**Problem requirements:** Your answer should consist only of the lines below from the one with "download the [boost" through the one with "#### Arch Linux", copied exactly.

● ● ● ● ● ● ●

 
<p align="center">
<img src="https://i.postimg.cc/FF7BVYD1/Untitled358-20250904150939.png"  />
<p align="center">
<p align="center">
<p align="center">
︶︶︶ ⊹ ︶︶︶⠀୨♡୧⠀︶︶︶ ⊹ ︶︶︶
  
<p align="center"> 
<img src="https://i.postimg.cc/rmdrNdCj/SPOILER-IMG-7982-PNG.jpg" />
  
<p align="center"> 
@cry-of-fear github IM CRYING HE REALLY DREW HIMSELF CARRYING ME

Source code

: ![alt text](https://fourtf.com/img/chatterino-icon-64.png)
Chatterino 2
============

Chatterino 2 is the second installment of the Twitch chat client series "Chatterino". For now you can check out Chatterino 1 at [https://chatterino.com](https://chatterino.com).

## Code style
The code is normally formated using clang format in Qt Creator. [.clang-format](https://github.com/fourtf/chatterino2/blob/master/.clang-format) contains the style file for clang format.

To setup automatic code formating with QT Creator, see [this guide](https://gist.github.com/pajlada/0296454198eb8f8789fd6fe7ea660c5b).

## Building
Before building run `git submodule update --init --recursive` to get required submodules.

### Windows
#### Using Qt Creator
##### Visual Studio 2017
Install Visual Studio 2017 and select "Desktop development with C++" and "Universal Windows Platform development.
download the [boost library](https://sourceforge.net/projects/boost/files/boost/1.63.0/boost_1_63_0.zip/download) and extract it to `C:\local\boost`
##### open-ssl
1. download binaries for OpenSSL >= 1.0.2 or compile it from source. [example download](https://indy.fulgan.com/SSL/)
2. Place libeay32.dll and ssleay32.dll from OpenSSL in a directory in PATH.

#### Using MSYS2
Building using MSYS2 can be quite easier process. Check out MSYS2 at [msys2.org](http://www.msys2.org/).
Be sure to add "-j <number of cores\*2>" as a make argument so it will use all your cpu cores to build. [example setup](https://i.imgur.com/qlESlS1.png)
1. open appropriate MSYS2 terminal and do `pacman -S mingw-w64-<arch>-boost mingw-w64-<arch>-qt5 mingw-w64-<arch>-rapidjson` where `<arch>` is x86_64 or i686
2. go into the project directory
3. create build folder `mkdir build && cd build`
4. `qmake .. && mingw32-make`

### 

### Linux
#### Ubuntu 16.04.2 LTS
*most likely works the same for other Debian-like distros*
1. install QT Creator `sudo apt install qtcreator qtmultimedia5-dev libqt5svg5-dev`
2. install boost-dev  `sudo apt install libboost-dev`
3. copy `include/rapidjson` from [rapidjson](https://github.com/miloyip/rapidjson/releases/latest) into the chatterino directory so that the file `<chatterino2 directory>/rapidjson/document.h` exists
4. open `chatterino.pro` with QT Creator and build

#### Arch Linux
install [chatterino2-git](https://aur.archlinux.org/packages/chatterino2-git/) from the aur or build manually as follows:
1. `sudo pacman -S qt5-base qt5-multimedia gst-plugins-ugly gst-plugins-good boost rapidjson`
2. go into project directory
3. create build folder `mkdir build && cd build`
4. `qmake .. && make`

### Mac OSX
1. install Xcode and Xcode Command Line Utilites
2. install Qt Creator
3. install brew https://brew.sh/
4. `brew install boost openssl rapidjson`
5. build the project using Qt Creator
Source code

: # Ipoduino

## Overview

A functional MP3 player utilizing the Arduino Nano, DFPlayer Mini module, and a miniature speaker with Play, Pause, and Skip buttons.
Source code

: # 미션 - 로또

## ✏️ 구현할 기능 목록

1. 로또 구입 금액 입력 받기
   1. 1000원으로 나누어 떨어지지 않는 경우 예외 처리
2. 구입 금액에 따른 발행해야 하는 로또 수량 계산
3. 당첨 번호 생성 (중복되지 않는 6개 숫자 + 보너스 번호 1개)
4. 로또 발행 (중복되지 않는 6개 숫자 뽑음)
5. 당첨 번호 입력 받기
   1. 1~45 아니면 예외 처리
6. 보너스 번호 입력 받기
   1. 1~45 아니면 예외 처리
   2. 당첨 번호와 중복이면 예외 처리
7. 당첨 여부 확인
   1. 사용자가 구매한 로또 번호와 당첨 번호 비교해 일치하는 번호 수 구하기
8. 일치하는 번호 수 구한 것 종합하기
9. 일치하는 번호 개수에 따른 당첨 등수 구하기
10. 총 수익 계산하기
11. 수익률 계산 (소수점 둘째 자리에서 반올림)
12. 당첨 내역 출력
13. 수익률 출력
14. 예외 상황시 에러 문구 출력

● ● ● ● ● ● ●

**Response for this exercise:**
download the [boost library](https://sourceforge.net/projects/boost/files/boost/1.63.0/boost_1_63_0.zip/download) and extract it to `C:\local\boost`
##### open-ssl
1. download binaries for OpenSSL >= 1.0.2 or compile it from source. [example download](https://indy.fulgan.com/SSL/)
2. Place libeay32.dll and ssleay32.dll from OpenSSL in a directory in PATH.

#### Using MSYS2
Building using MSYS2 can be quite easier process. Check out MSYS2 at [msys2.org](http://www.msys2.org/).
Be sure to add "-j <number of cores\*2>" as a make argument so it will use all your cpu cores to build. [example setup](https://i.imgur.com/qlESlS1.png)
1. open appropriate MSYS2 terminal and do `pacman -S mingw-w64-<arch>-boost mingw-w64-<arch>-qt5 mingw-w64-<arch>-rapidjson` where `<arch>` is x86_64 or i686
2. go into the project directory
3. create build folder `mkdir build && cd build`
4. `qmake .. && mingw32-make`

### 

### Linux
#### Ubuntu 16.04.2 LTS
*most likely works the same for other Debian-like distros*
1. install QT Creator `sudo apt install qtcreator qtmultimedia5-dev libqt5svg5-dev`
2. install boost-dev  `sudo apt install libboost-dev`
3. copy `include/rapidjson` from [rapidjson](https://github.com/miloyip/rapidjson/releases/latest) into the chatterino directory so that the file `<chatterino2 directory>/rapidjson/document.h` exists
4. open `chatterino.pro` with QT Creator and build

#### Arch Linux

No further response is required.